I have a traditional market research background starting with survey quant data, and started as a Graduate Research Executive at a small agency before moving on do a Research Exec role at Bauer Media. After a few years I went back agency side and this is where I started to be exposed to some of the social listening teams we had, which we utilised alongside the quant teams, and I started to build this into final client narratives. When I started at LADbible Group, this was my first proper chance to get hands on with social intelligence – as the biggest social media publishers we had so much to dig into and I quickly started to learn to utilise this, and it added so much to my work. I am now Research and Insights Lead at LADbible Group.
What do you think makes you successful in your work?

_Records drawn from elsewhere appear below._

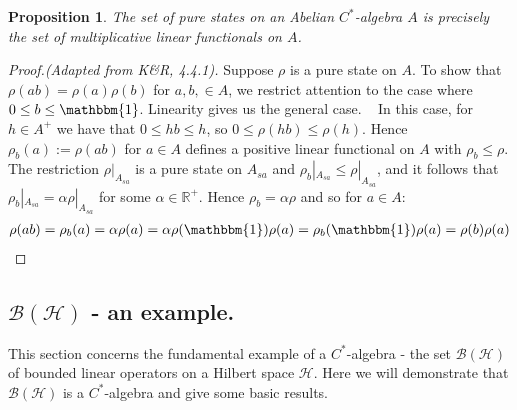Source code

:\documentclass[12pt,a4paper]{amsart}
\theoremstyle{plain}
\newtheorem{prop}{Proposition}
\theoremstyle{definition}
\renewcommand{\H}{\mathcal{H}}
\newcommand{\B}{\mathcal{B}}
\newcommand{\1}{\mathbbm{1}}
\newcommand{\R}{\mathbb{R}}
\begin{document}
\begin{prop}
	The set of pure states on an Abelian $C^\ast$-algebra $A$ is precisely the set 
	of multiplicative linear functionals on $A$.
\end{prop}
\begin{proof}[Proof.(Adapted from K\&R, 4.4.1)]
	Suppose $\rho$ is a pure state on $A$. To show that $\rho(ab)=\rho(a)\rho(b)$ for $a,b,\in A$,
	we restrict attention to the case where $0\leq b\leq\1$. Linearity gives us the general case. ~%
	In this case, for $h\in A^+$ we have that $0\leq hb\leq h$, so $0\leq\rho(hb)\leq\rho(h)$.
	Hence $\rho_b(a):=\rho(ab)$ for $a\in A$ defines a positive linear functional on $A$ 
	with $\rho_b\leq\rho$. 
	The restriction $\rho|_{A_{sa}}$ is a pure state on $A_{sa}$ %
	and $\rho_b|_{A_{sa}} \leq \rho|_{A_{sa}}$, and it follows  %
	that $\rho_b|_{A_{sa}} = \alpha \rho|_{A_{sa}}$ for some $\alpha \in \R^+$.
	Hence $\rho_b = \alpha\rho$  and so for $a\in A$:
	\begin{align*}
		\rho(ab) = \rho_b(a) = \alpha\rho(a) = 
							\alpha\rho(\1)\rho(a) = \rho_b(\1)\rho(a) = \rho(b)\rho(a)
	\end{align*}
	
	
\end{proof}






\subsection{$\B(\H)$ - an example.}
This section concerns the fundamental example of a $C^\ast$-algebra - the set $\B(\H)$ of bounded 
linear operators on a Hilbert space $\H$.  
Here we will demonstrate that $\B(\H)$ is a $C^\ast$-algebra and give some basic results.
\end{document}
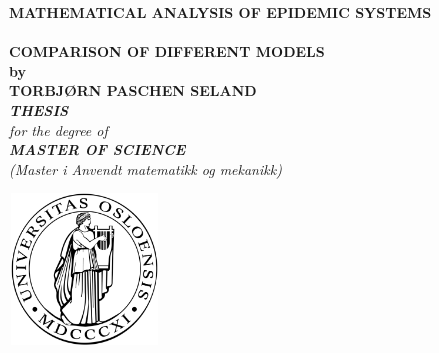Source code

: %
\thispagestyle{empty}
\begin{center}        %
  \LARGE
  \textbf{MATHEMATICAL ANALYSIS OF EPIDEMIC SYSTEMS\\}
  \textbf{\\COMPARISON OF DIFFERENT MODELS\\}
  \Large
  \vspace{5mm}
  \textbf{by} \\
  \vspace{5mm}
  \large
  \textbf{TORBJØRN PASCHEN SELAND} \\
  \vspace{12mm}
  \Large
  {\bf{\textsl{THESIS}}} \\
  \textsl{for the degree of} \\
  \vspace{2mm}
  {\bf{\textsl{MASTER OF SCIENCE}}} \\
  \vspace{5mm}
  {\large \textsl {(Master i Anvendt matematikk og mekanikk)}}\\
  \vspace{10mm}
  \centerline{\includegraphics[width=4cm,height=4cm]{uiologo.png}}

\end{center}
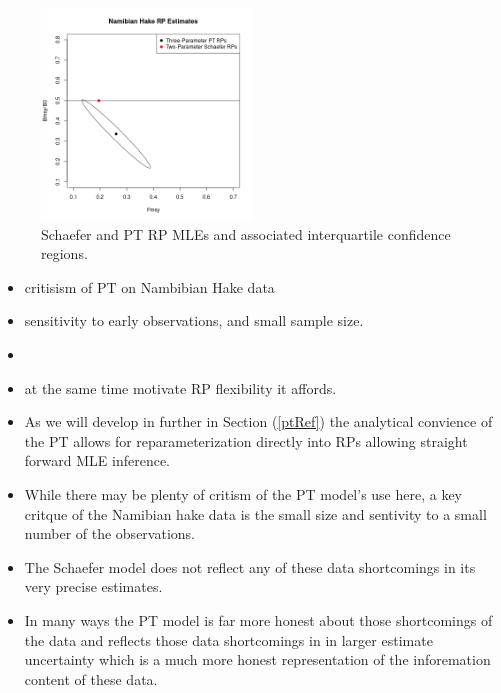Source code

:\documentclass[12pt]{ucscthesis}
\begin{document}
%
\begin{figure}
%
\includegraphics[width=0.5\textwidth]{../edits/namibibRP.png}
\vspace{-1cm}
\caption{
Schaefer and PT RP MLEs and associated interquartile confidence regions.  
}
\label{bhFmsy}
\end{figure}

{\color{red}
\begin{itemize}
\item critisism of PT on Nambibian Hake data
\item sensitivity to early observations, and small sample size.
\item \cite{punt_model_1988} \cite{hilborn_ecological_1997} \cite{rankin_alternative_2015}
\item at the same time motivate RP flexibility it affords.
%
\item As we will develop in further in Section (\ref{ptRef}) the analytical convience of the PT allows for reparameterization directly into RPs allowing straight forward MLE inference.
\item While there may be plenty of critism of the PT model's use here, a key critque of the Namibian hake data is the small size and sentivity to a small number of the observations. %
\item The Schaefer model does not reflect any of these data shortcomings in its very precise estimates.
\item In many ways the PT model is far more honest about those shortcomings of the data and reflects those data shortcomings in in larger estimate uncertainty which is a much more honest representation of the inforemation content of these data.
\end{itemize}
\clearpage}
\end{document}

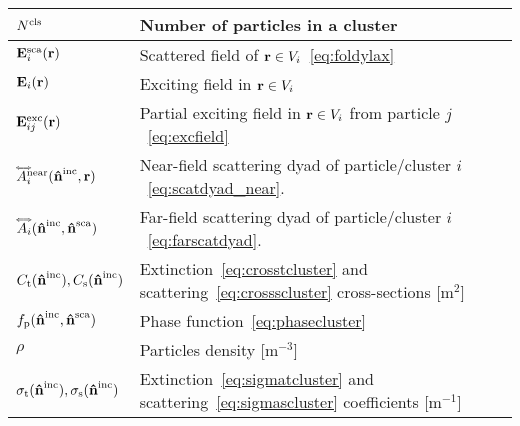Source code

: \begin{table}[h!]
\begin{tabular}{ll}
        ${N^\text{cls}}$ & Number of particles in a cluster \\
        \hline
        $\mathbf{E}^\text{sca}_i(\mathbf{r})$ & Scattered field of $\mathbf{r}\in V_i$~\eqref{eq:foldylax}\\
        $\mathbf{E}_i(\mathbf{r})$ & Exciting field in $\mathbf{r}\in V_i$ \\
        $\mathbf{E}^\text{exc}_{ij}(\mathbf{r})$ & Partial exciting field in $\mathbf{r}\in V_i$ from particle $j$~\eqref{eq:excfield} \\
        $\accentset{\Longleftrightarrow}{A}_i^\text{near}(\mathbf{\hat{n}}^{\text{inc}},\mathbf{r})$ & Near-field scattering dyad of particle/cluster $i$~\eqref{eq:scatdyad_near}. \\
        $\accentset{\Longleftrightarrow}{A}_i(\mathbf{\hat{n}}^{\text{inc}},\mathbf{\hat{n}}^{\text{sca}})$ & Far-field scattering dyad of particle/cluster $i$~\eqref{eq:farscatdyad}. \\
        \hline
        \hline
        $C_\mathrm{t}(\mathbf{\hat{n}}^{\text{inc}}),C_\mathrm{s}(\mathbf{\hat{n}}^{\text{inc}})$ & Extinction~\eqref{eq:crosstcluster} and scattering~\eqref{eq:crossscluster} cross-sections [m$^{2}$]\\
        $f_\mathrm{p}(\mathbf{\hat{n}}^{\text{inc}},\mathbf{\hat{n}}^{\text{sca}})$ & Phase function~\eqref{eq:phasecluster}\\
        $\rho$ & Particles density [m$^{-3}$] \\
        $\sigma_\mathrm{t}(\mathbf{\hat{n}}^{\text{inc}}),\sigma_\mathrm{s}(\mathbf{\hat{n}}^{\text{inc}})$ & Extinction~\eqref{eq:sigmatcluster} and scattering~\eqref{eq:sigmascluster} coefficients [m$^{-1}$]
    \end{tabular}
\end{table}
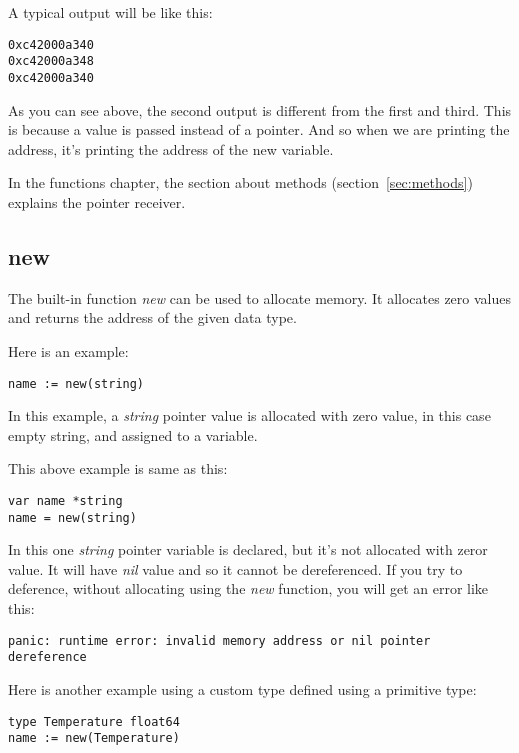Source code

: A typical output will be like this:

\begin{lstlisting}[numbers=none]
0xc42000a340
0xc42000a348
0xc42000a340
\end{lstlisting}

As you can see above, the second output is different from the first
and third.  This is because a value is passed instead of a pointer.
And so when we are printing the address, it's printing the address of
the new variable.

In the functions chapter, the section about methods
(section~\ref{sec:methods}) explains the pointer receiver.

\subsection{new}

The built-in function \textit{new} can be used to allocate memory.  It
allocates zero values and returns the address of the given data type.

Here is an example:

\begin{lstlisting}[numbers=none]
name := new(string)
\end{lstlisting}

In this example, a \textit{string} pointer value is allocated with
zero value, in this case empty string, and assigned to a variable.

This above example is same as this:

\begin{lstlisting}[numbers=none]
var name *string
name = new(string)
\end{lstlisting}

In this one \textit{string} pointer variable is declared, but it's not
allocated with zeror value.  It will have \textit{nil} value and so it
cannot be dereferenced.  If you try to deference, without allocating
using the \textit{new} function, you will get an error like this:

\begin{lstlisting}[numbers=none]
panic: runtime error: invalid memory address or nil pointer
dereference
\end{lstlisting}

Here is another example using a custom type defined using a primitive
type:

\begin{lstlisting}[numbers=none]
type Temperature float64
name := new(Temperature)
\end{lstlisting}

I learn by doing and love to be hands on. I click around in tools until I figure out what I want to do and what data I want, and I also am a focused on getting a good story out of the data. I approach projects questioning the “what, why and how” to get a good answer to research questions, and I also follow projects when they leave my team to see how they are used to constantly evolve how we do things to make them useful for others. I think being able to give someone one insight that they will use, rather than a full dataset, is so important to success in our work.
What are the key skills that have contributed to your success?
Inquisitive, proactive and positive – I challenge what we do, add what I can and dig into things that interest and inspire me to add more value and learn.
What motivates you in your work? What makes you want to keep working in social intelligence?
I love knowing what people think and feel, and I love getting that from real people. I genuinely find it so interesting to look at trends and data points to inform how we approach content at LADbible Group, and it’s great to see the work that social intelligence has inspired go live, and then see how people respond to that to feed into our next learnings.
What makes social data special compared to other data sources?
It’s natural and unfiltered. People will often respond to a survey with a slightly more muted response (although at LADbible we have focused our panel to do this less), but social data gives you a real view on how people comment and talk online, and often uncovers things that you won’t find elsewhere. I use it a lot as a starting point in projects, good social intelligence can guide the direction. There’s value in lots of data sources for different things, and it’s the fusion of them that I think doing well, ensures an excellent piece of research.
What does being a social intelligence evangelist mean in the context of your work?
It means I am constantly inspiring people to be accurately led by our audience. We are an audience first publisher, but by using social intelligence properly we are actioning changes most effectively and creating the best content we can.